TASK INSTRUCTIONS. Check each line of the records below and collect those holding "store".

INPUT FOR THIS TASK.

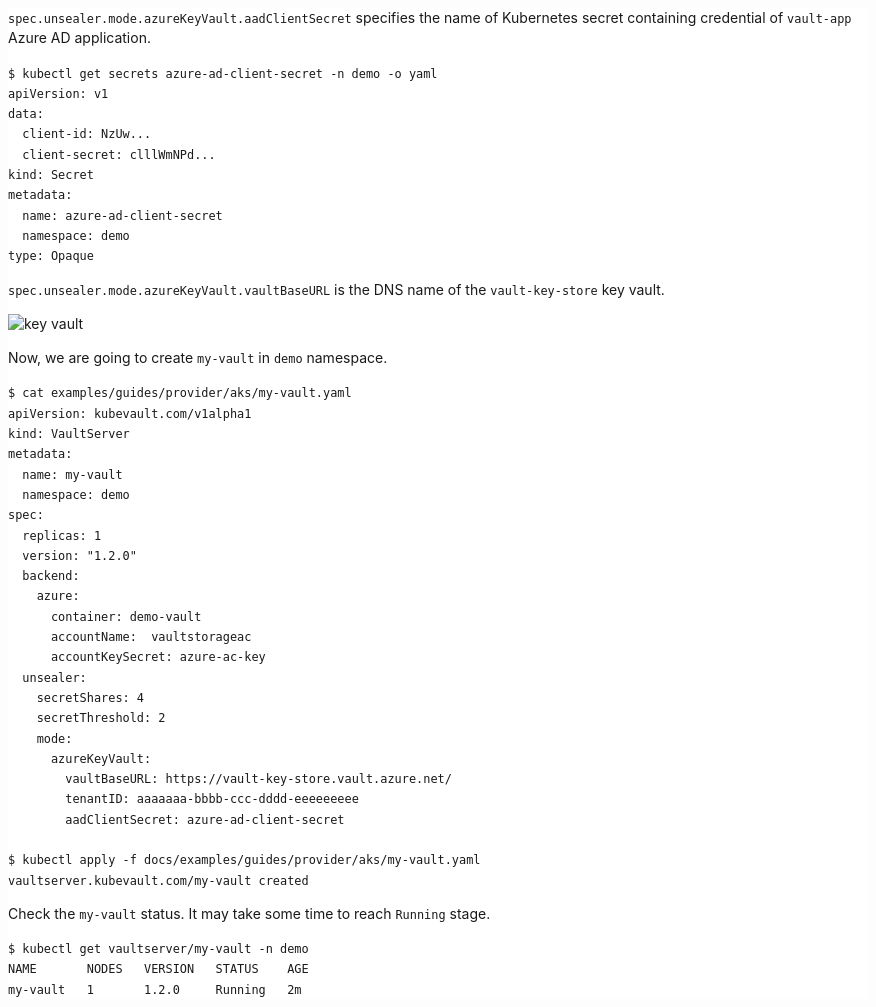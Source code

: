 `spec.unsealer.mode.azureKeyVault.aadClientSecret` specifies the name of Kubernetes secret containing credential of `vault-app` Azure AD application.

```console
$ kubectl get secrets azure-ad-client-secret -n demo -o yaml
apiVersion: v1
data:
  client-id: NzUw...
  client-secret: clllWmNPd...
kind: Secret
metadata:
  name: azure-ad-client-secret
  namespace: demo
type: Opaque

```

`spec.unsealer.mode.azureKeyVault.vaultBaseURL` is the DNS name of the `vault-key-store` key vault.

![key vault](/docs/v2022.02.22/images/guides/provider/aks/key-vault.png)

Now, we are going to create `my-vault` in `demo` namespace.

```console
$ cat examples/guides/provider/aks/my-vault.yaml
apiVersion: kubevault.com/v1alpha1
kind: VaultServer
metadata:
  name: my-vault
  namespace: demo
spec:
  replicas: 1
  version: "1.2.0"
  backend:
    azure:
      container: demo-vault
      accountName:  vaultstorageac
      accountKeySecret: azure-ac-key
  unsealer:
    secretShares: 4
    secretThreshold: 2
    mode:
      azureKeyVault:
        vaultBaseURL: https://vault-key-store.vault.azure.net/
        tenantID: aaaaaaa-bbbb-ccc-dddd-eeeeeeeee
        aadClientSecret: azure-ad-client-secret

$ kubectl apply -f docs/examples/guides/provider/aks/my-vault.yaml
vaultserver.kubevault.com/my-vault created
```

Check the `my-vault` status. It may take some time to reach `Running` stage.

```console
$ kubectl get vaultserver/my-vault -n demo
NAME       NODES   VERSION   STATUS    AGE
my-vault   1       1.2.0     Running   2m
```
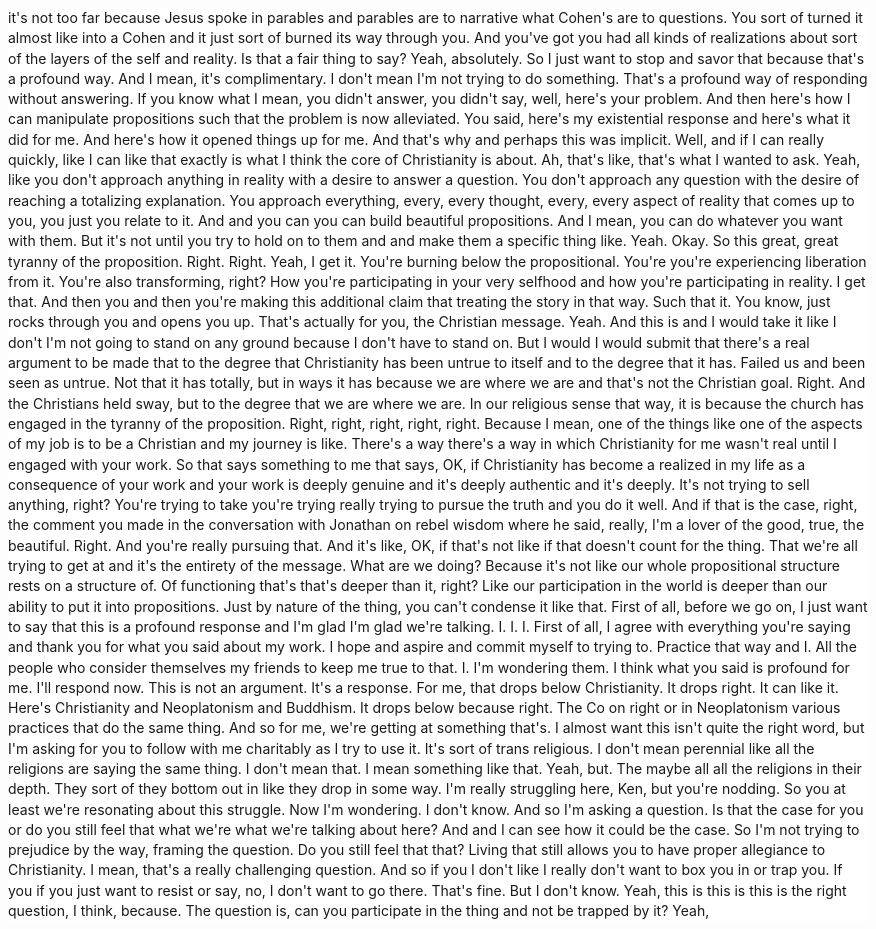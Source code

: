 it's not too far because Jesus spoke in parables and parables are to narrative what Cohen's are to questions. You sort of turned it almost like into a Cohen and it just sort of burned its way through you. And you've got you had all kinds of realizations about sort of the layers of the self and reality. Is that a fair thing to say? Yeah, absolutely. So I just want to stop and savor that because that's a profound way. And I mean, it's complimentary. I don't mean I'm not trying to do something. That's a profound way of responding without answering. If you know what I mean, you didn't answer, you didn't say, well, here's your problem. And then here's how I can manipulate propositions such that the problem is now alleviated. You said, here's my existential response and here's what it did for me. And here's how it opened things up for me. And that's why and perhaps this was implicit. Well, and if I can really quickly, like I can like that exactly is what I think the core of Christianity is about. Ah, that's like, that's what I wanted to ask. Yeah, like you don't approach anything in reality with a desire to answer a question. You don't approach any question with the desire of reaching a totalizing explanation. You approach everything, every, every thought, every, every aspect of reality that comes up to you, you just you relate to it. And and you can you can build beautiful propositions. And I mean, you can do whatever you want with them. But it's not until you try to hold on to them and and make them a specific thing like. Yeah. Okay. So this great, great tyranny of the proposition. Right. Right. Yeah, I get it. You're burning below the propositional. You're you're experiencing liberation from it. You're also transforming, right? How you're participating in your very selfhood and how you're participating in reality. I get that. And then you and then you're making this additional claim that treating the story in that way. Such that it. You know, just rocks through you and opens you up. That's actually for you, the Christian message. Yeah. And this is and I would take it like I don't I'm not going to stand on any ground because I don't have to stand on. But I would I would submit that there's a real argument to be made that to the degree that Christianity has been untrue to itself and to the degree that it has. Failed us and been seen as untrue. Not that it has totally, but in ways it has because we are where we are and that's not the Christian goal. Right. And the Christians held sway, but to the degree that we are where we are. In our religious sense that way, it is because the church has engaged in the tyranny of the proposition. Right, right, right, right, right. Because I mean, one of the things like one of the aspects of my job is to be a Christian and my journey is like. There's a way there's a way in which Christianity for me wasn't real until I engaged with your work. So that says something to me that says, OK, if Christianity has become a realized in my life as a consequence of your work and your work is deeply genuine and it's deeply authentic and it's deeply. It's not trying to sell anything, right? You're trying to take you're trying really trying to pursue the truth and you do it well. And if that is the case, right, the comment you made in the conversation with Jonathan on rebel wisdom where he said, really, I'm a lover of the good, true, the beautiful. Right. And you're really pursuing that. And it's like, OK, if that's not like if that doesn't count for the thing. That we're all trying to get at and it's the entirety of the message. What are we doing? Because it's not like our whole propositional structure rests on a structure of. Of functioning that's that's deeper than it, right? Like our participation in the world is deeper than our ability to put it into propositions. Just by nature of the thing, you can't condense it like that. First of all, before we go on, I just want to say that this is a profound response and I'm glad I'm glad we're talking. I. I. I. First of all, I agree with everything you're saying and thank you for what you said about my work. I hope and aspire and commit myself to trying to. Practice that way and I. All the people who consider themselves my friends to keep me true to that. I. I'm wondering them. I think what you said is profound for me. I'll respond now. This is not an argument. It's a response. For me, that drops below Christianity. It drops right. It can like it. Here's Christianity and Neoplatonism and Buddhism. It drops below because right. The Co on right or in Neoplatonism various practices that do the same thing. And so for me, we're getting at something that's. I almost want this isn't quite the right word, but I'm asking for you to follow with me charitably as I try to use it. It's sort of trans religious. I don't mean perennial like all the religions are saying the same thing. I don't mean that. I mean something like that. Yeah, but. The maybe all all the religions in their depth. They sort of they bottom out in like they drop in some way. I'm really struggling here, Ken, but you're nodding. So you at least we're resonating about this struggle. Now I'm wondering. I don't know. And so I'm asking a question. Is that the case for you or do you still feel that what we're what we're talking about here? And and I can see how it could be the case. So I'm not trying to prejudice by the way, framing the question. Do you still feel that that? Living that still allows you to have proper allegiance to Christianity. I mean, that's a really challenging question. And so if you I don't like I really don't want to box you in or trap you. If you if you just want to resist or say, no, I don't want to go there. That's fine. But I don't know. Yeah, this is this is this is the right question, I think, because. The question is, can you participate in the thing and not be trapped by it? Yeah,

...

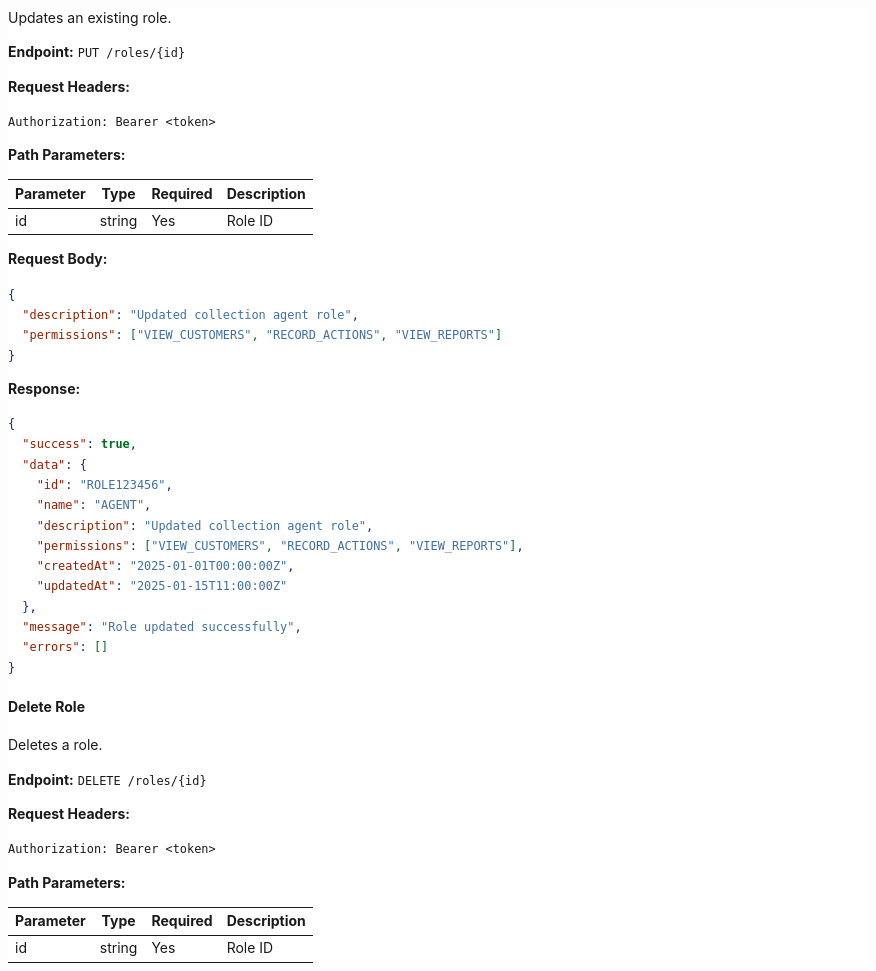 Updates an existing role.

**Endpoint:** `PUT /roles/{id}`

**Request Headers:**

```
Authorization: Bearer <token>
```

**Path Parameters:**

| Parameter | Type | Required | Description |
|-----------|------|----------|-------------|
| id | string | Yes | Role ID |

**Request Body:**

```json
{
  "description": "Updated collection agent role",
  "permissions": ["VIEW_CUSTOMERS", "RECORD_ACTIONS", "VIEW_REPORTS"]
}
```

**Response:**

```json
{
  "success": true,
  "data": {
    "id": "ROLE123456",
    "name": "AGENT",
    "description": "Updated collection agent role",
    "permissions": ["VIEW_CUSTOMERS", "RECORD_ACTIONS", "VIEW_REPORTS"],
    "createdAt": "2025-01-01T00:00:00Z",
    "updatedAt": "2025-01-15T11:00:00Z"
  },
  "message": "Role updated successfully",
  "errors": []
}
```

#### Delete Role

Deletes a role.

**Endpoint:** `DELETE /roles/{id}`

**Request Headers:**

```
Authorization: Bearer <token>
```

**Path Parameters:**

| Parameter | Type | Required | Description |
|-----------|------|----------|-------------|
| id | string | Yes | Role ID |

SOLUTION.
`spec.unsealer.mode.azureKeyVault.vaultBaseURL` is the DNS name of the `vault-key-store` key vault.
        vaultBaseURL: https://vault-key-store.vault.azure.net/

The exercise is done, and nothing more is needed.